[Stored data]

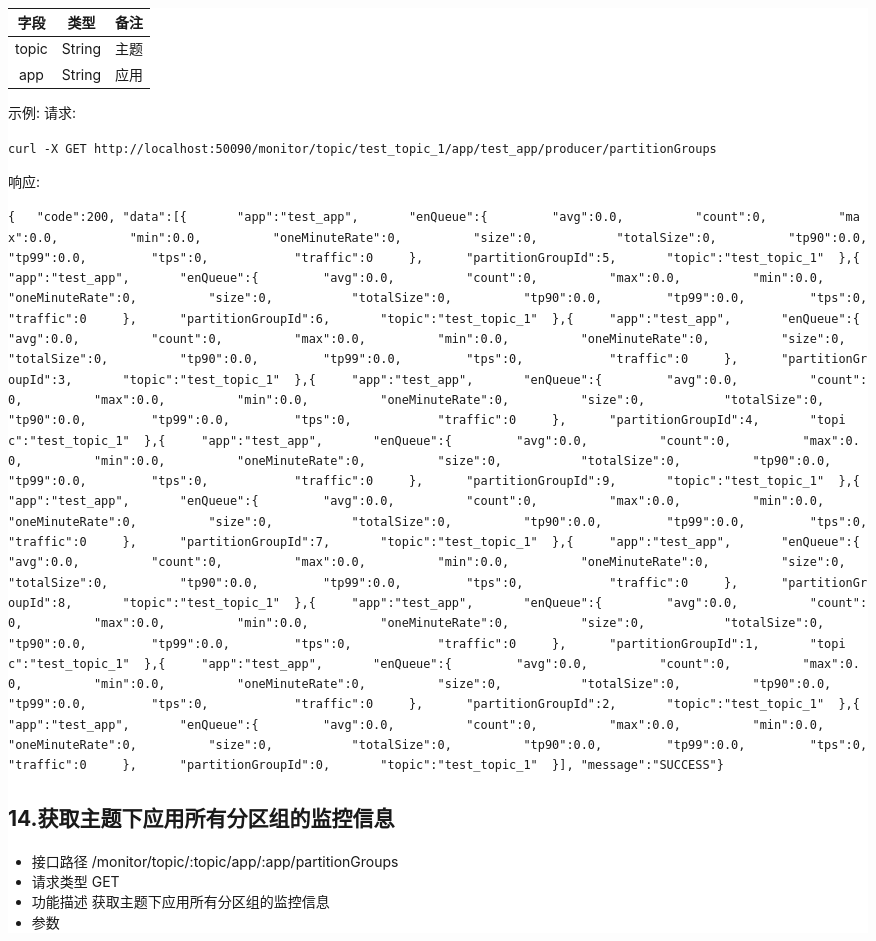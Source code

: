 |  字段   |   类型   | 备注  |
|:-----:|:------:|:---:|
| topic | String | 主题  |
|  app  | String | 应用  |
示例: 请求: 
```
curl -X GET http://localhost:50090/monitor/topic/test_topic_1/app/test_app/producer/partitionGroups
```
响应: 
```
{	"code":200,	"data":[{		"app":"test_app",		"enQueue":{			"avg":0.0,			"count":0,			"max":0.0,			"min":0.0,			"oneMinuteRate":0,			"size":0,			"totalSize":0,			"tp90":0.0,			"tp99":0.0,			"tps":0,			"traffic":0		},		"partitionGroupId":5,		"topic":"test_topic_1"	},{		"app":"test_app",		"enQueue":{			"avg":0.0,			"count":0,			"max":0.0,			"min":0.0,			"oneMinuteRate":0,			"size":0,			"totalSize":0,			"tp90":0.0,			"tp99":0.0,			"tps":0,			"traffic":0		},		"partitionGroupId":6,		"topic":"test_topic_1"	},{		"app":"test_app",		"enQueue":{			"avg":0.0,			"count":0,			"max":0.0,			"min":0.0,			"oneMinuteRate":0,			"size":0,			"totalSize":0,			"tp90":0.0,			"tp99":0.0,			"tps":0,			"traffic":0		},		"partitionGroupId":3,		"topic":"test_topic_1"	},{		"app":"test_app",		"enQueue":{			"avg":0.0,			"count":0,			"max":0.0,			"min":0.0,			"oneMinuteRate":0,			"size":0,			"totalSize":0,			"tp90":0.0,			"tp99":0.0,			"tps":0,			"traffic":0		},		"partitionGroupId":4,		"topic":"test_topic_1"	},{		"app":"test_app",		"enQueue":{			"avg":0.0,			"count":0,			"max":0.0,			"min":0.0,			"oneMinuteRate":0,			"size":0,			"totalSize":0,			"tp90":0.0,			"tp99":0.0,			"tps":0,			"traffic":0		},		"partitionGroupId":9,		"topic":"test_topic_1"	},{		"app":"test_app",		"enQueue":{			"avg":0.0,			"count":0,			"max":0.0,			"min":0.0,			"oneMinuteRate":0,			"size":0,			"totalSize":0,			"tp90":0.0,			"tp99":0.0,			"tps":0,			"traffic":0		},		"partitionGroupId":7,		"topic":"test_topic_1"	},{		"app":"test_app",		"enQueue":{			"avg":0.0,			"count":0,			"max":0.0,			"min":0.0,			"oneMinuteRate":0,			"size":0,			"totalSize":0,			"tp90":0.0,			"tp99":0.0,			"tps":0,			"traffic":0		},		"partitionGroupId":8,		"topic":"test_topic_1"	},{		"app":"test_app",		"enQueue":{			"avg":0.0,			"count":0,			"max":0.0,			"min":0.0,			"oneMinuteRate":0,			"size":0,			"totalSize":0,			"tp90":0.0,			"tp99":0.0,			"tps":0,			"traffic":0		},		"partitionGroupId":1,		"topic":"test_topic_1"	},{		"app":"test_app",		"enQueue":{			"avg":0.0,			"count":0,			"max":0.0,			"min":0.0,			"oneMinuteRate":0,			"size":0,			"totalSize":0,			"tp90":0.0,			"tp99":0.0,			"tps":0,			"traffic":0		},		"partitionGroupId":2,		"topic":"test_topic_1"	},{		"app":"test_app",		"enQueue":{			"avg":0.0,			"count":0,			"max":0.0,			"min":0.0,			"oneMinuteRate":0,			"size":0,			"totalSize":0,			"tp90":0.0,			"tp99":0.0,			"tps":0,			"traffic":0		},		"partitionGroupId":0,		"topic":"test_topic_1"	}],	"message":"SUCCESS"}
```
14.获取主题下应用所有分区组的监控信息
--------------------
- 接口路径 /monitor/topic/:topic/app/:app/partitionGroups
- 请求类型 GET
- 功能描述 获取主题下应用所有分区组的监控信息
- 参数 
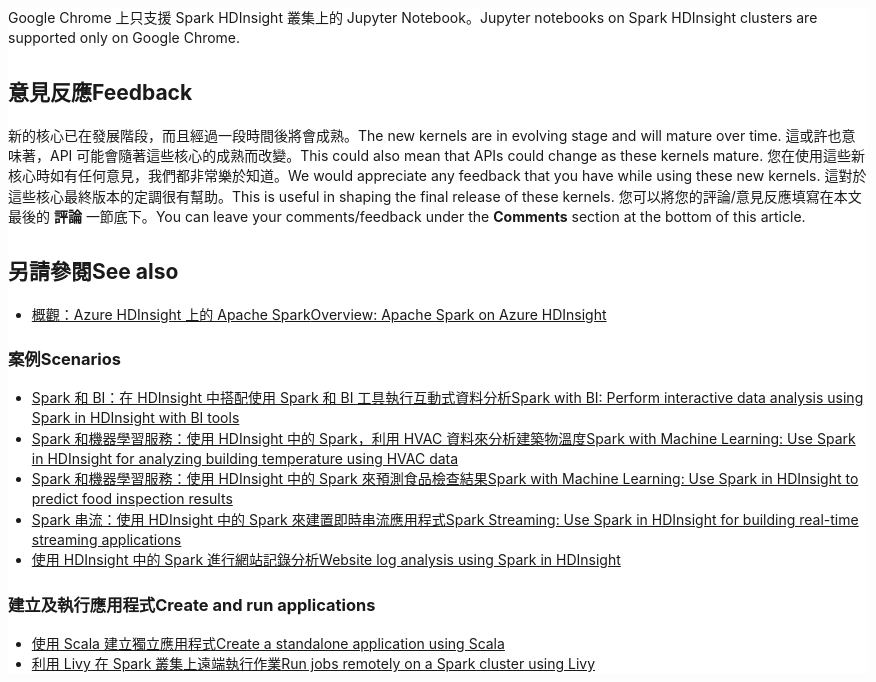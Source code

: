 <span data-ttu-id="d599d-232">Google Chrome 上只支援 Spark HDInsight 叢集上的 Jupyter Notebook。</span><span class="sxs-lookup"><span data-stu-id="d599d-232">Jupyter notebooks on Spark HDInsight clusters are supported only on Google Chrome.</span></span>

## <a name="feedback"></a><span data-ttu-id="d599d-233">意見反應</span><span class="sxs-lookup"><span data-stu-id="d599d-233">Feedback</span></span>
<span data-ttu-id="d599d-234">新的核心已在發展階段，而且經過一段時間後將會成熟。</span><span class="sxs-lookup"><span data-stu-id="d599d-234">The new kernels are in evolving stage and will mature over time.</span></span> <span data-ttu-id="d599d-235">這或許也意味著，API 可能會隨著這些核心的成熟而改變。</span><span class="sxs-lookup"><span data-stu-id="d599d-235">This could also mean that APIs could change as these kernels mature.</span></span> <span data-ttu-id="d599d-236">您在使用這些新核心時如有任何意見，我們都非常樂於知道。</span><span class="sxs-lookup"><span data-stu-id="d599d-236">We would appreciate any feedback that you have while using these new kernels.</span></span> <span data-ttu-id="d599d-237">這對於這些核心最終版本的定調很有幫助。</span><span class="sxs-lookup"><span data-stu-id="d599d-237">This is useful in shaping the final release of these kernels.</span></span> <span data-ttu-id="d599d-238">您可以將您的評論/意見反應填寫在本文最後的 **評論** 一節底下。</span><span class="sxs-lookup"><span data-stu-id="d599d-238">You can leave your comments/feedback under the **Comments** section at the bottom of this article.</span></span>

## <span data-ttu-id="d599d-239"><a name="seealso"></a>另請參閱</span><span class="sxs-lookup"><span data-stu-id="d599d-239"><a name="seealso"></a>See also</span></span>
* [<span data-ttu-id="d599d-240">概觀：Azure HDInsight 上的 Apache Spark</span><span class="sxs-lookup"><span data-stu-id="d599d-240">Overview: Apache Spark on Azure HDInsight</span></span>](hdinsight-apache-spark-overview.md)

### <a name="scenarios"></a><span data-ttu-id="d599d-241">案例</span><span class="sxs-lookup"><span data-stu-id="d599d-241">Scenarios</span></span>
* [<span data-ttu-id="d599d-242">Spark 和 BI：在 HDInsight 中搭配使用 Spark 和 BI 工具執行互動式資料分析</span><span class="sxs-lookup"><span data-stu-id="d599d-242">Spark with BI: Perform interactive data analysis using Spark in HDInsight with BI tools</span></span>](hdinsight-apache-spark-use-bi-tools.md)
* [<span data-ttu-id="d599d-243">Spark 和機器學習服務：使用 HDInsight 中的 Spark，利用 HVAC 資料來分析建築物溫度</span><span class="sxs-lookup"><span data-stu-id="d599d-243">Spark with Machine Learning: Use Spark in HDInsight for analyzing building temperature using HVAC data</span></span>](hdinsight-apache-spark-ipython-notebook-machine-learning.md)
* [<span data-ttu-id="d599d-244">Spark 和機器學習服務：使用 HDInsight 中的 Spark 來預測食品檢查結果</span><span class="sxs-lookup"><span data-stu-id="d599d-244">Spark with Machine Learning: Use Spark in HDInsight to predict food inspection results</span></span>](hdinsight-apache-spark-machine-learning-mllib-ipython.md)
* [<span data-ttu-id="d599d-245">Spark 串流：使用 HDInsight 中的 Spark 來建置即時串流應用程式</span><span class="sxs-lookup"><span data-stu-id="d599d-245">Spark Streaming: Use Spark in HDInsight for building real-time streaming applications</span></span>](hdinsight-apache-spark-eventhub-streaming.md)
* [<span data-ttu-id="d599d-246">使用 HDInsight 中的 Spark 進行網站記錄分析</span><span class="sxs-lookup"><span data-stu-id="d599d-246">Website log analysis using Spark in HDInsight</span></span>](hdinsight-apache-spark-custom-library-website-log-analysis.md)

### <a name="create-and-run-applications"></a><span data-ttu-id="d599d-247">建立及執行應用程式</span><span class="sxs-lookup"><span data-stu-id="d599d-247">Create and run applications</span></span>
* [<span data-ttu-id="d599d-248">使用 Scala 建立獨立應用程式</span><span class="sxs-lookup"><span data-stu-id="d599d-248">Create a standalone application using Scala</span></span>](hdinsight-apache-spark-create-standalone-application.md)
* [<span data-ttu-id="d599d-249">利用 Livy 在 Spark 叢集上遠端執行作業</span><span class="sxs-lookup"><span data-stu-id="d599d-249">Run jobs remotely on a Spark cluster using Livy</span></span>](hdinsight-apache-spark-livy-rest-interface.md)
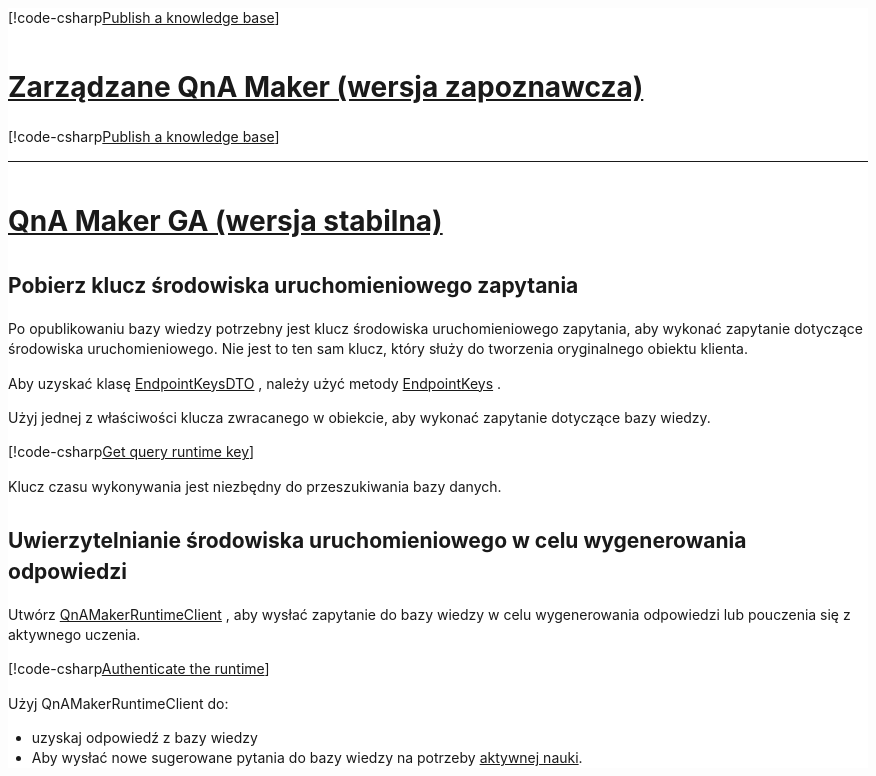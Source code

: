 [!code-csharp[Publish a knowledge base](~/cognitive-services-quickstart-code/dotnet/QnAMaker/SDK-based-quickstart/Program.cs?name=PublishKB)]

# <a name="qna-maker-managed-preview-release"></a>[Zarządzane QnA Maker (wersja zapoznawcza)](#tab/version-2)

[!code-csharp[Publish a knowledge base](~/cognitive-services-quickstart-code/dotnet/QnAMaker/Preview-sdk-based-quickstart/Program.cs?name=PublishKB)]

---

# <a name="qna-maker-ga-stable-release"></a>[QnA Maker GA (wersja stabilna)](#tab/version-1)

## <a name="get-query-runtime-key"></a>Pobierz klucz środowiska uruchomieniowego zapytania

Po opublikowaniu bazy wiedzy potrzebny jest klucz środowiska uruchomieniowego zapytania, aby wykonać zapytanie dotyczące środowiska uruchomieniowego. Nie jest to ten sam klucz, który służy do tworzenia oryginalnego obiektu klienta.

Aby uzyskać klasę [EndpointKeysDTO](/dotnet/api/microsoft.azure.cognitiveservices.knowledge.qnamaker.models.endpointkeysdto) , należy użyć metody [EndpointKeys](/dotnet/api/microsoft.azure.cognitiveservices.knowledge.qnamaker.endpointkeys.getkeyswithhttpmessagesasync#Microsoft_Azure_CognitiveServices_Knowledge_QnAMaker_EndpointKeys_GetKeysWithHttpMessagesAsync_System_Collections_Generic_Dictionary_System_String_System_Collections_Generic_List_System_String___System_Threading_CancellationToken_) .

Użyj jednej z właściwości klucza zwracanego w obiekcie, aby wykonać zapytanie dotyczące bazy wiedzy.

[!code-csharp[Get query runtime key](~/cognitive-services-quickstart-code/dotnet/QnAMaker/SDK-based-quickstart/Program.cs?name=GetQueryEndpointKey)]

Klucz czasu wykonywania jest niezbędny do przeszukiwania bazy danych.

## <a name="authenticate-the-runtime-for-generating-an-answer"></a>Uwierzytelnianie środowiska uruchomieniowego w celu wygenerowania odpowiedzi

Utwórz [QnAMakerRuntimeClient](/dotnet/api/microsoft.azure.cognitiveservices.knowledge.qnamaker.qnamakerruntimeclient) , aby wysłać zapytanie do bazy wiedzy w celu wygenerowania odpowiedzi lub pouczenia się z aktywnego uczenia.

[!code-csharp[Authenticate the runtime](~/cognitive-services-quickstart-code/dotnet/QnAMaker/SDK-based-quickstart/Program.cs?name=AuthorizationQuery)]

Użyj QnAMakerRuntimeClient do:
* uzyskaj odpowiedź z bazy wiedzy
* Aby wysłać nowe sugerowane pytania do bazy wiedzy na potrzeby [aktywnej nauki](../concepts/active-learning-suggestions.md).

Task objective: Please go over the data above and copy each line with "dotnet" in it.

Expected output:
: [!code-csharp[Publish a knowledge base](~/cognitive-services-quickstart-code/dotnet/QnAMaker/SDK-based-quickstart/Program.cs?name=PublishKB)]
[!code-csharp[Publish a knowledge base](~/cognitive-services-quickstart-code/dotnet/QnAMaker/Preview-sdk-based-quickstart/Program.cs?name=PublishKB)]
Aby uzyskać klasę [EndpointKeysDTO](/dotnet/api/microsoft.azure.cognitiveservices.knowledge.qnamaker.models.endpointkeysdto) , należy użyć metody [EndpointKeys](/dotnet/api/microsoft.azure.cognitiveservices.knowledge.qnamaker.endpointkeys.getkeyswithhttpmessagesasync#Microsoft_Azure_CognitiveServices_Knowledge_QnAMaker_EndpointKeys_GetKeysWithHttpMessagesAsync_System_Collections_Generic_Dictionary_System_String_System_Collections_Generic_List_System_String___System_Threading_CancellationToken_) .
[!code-csharp[Get query runtime key](~/cognitive-services-quickstart-code/dotnet/QnAMaker/SDK-based-quickstart/Program.cs?name=GetQueryEndpointKey)]
Utwórz [QnAMakerRuntimeClient](/dotnet/api/microsoft.azure.cognitiveservices.knowledge.qnamaker.qnamakerruntimeclient) , aby wysłać zapytanie do bazy wiedzy w celu wygenerowania odpowiedzi lub pouczenia się z aktywnego uczenia.
[!code-csharp[Authenticate the runtime](~/cognitive-services-quickstart-code/dotnet/QnAMaker/SDK-based-quickstart/Program.cs?name=AuthorizationQuery)]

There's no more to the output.